◆ Directions for this task: Your answer should be every line below that includes the word "poser".

_____

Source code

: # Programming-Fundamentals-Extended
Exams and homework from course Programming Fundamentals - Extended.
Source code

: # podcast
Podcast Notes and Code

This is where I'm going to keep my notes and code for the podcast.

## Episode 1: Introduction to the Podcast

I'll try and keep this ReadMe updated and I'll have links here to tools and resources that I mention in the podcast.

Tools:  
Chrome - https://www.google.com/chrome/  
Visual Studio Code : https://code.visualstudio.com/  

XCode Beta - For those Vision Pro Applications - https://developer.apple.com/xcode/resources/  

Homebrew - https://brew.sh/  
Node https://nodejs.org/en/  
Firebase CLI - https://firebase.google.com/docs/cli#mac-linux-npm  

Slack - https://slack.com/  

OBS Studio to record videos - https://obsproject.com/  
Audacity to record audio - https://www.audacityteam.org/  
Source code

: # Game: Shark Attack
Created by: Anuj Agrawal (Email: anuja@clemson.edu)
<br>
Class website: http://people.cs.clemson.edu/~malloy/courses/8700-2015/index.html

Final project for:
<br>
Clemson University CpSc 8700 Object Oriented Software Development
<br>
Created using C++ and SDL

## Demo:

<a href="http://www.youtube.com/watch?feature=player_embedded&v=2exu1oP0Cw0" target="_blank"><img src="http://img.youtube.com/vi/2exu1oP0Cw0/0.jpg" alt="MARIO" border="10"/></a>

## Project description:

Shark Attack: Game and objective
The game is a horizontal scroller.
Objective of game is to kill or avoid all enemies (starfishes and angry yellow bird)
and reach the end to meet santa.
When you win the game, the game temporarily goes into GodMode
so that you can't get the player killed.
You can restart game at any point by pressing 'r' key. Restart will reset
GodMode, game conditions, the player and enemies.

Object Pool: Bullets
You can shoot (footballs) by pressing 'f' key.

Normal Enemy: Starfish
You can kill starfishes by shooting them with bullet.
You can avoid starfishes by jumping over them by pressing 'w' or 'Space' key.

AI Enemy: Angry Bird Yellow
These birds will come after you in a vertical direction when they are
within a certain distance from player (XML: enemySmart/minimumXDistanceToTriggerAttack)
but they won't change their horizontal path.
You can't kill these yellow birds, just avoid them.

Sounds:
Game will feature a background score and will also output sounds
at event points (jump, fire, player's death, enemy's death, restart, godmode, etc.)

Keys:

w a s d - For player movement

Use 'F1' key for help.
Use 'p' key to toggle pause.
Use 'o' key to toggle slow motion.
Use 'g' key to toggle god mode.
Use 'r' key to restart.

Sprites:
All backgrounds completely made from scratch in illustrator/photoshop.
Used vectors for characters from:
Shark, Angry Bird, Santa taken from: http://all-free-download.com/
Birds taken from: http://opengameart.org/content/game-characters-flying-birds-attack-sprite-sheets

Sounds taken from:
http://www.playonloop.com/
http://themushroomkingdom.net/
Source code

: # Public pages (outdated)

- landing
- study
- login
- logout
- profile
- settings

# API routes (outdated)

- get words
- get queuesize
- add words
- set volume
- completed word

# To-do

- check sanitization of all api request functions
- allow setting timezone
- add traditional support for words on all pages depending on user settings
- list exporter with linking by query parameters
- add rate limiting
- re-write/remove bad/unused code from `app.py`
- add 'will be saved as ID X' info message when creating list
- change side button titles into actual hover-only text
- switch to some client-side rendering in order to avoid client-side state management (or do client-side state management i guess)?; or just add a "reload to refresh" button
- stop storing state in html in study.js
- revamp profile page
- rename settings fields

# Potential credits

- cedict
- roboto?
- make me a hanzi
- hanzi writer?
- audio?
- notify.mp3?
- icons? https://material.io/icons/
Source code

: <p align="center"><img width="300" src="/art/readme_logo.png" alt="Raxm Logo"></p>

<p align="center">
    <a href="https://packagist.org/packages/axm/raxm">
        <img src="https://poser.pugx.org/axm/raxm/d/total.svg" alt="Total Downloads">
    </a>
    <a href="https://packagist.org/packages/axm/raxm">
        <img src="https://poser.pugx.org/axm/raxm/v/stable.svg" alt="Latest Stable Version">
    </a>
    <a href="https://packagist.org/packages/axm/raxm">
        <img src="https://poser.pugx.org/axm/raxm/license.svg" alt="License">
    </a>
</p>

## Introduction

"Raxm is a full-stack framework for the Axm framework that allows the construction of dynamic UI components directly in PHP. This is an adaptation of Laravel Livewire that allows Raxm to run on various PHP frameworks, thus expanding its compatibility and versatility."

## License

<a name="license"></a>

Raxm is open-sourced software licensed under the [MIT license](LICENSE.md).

_____

◆ Solution for this task:
        <img src="https://poser.pugx.org/axm/raxm/d/total.svg" alt="Total Downloads">
        <img src="https://poser.pugx.org/axm/raxm/v/stable.svg" alt="Latest Stable Version">
        <img src="https://poser.pugx.org/axm/raxm/license.svg" alt="License">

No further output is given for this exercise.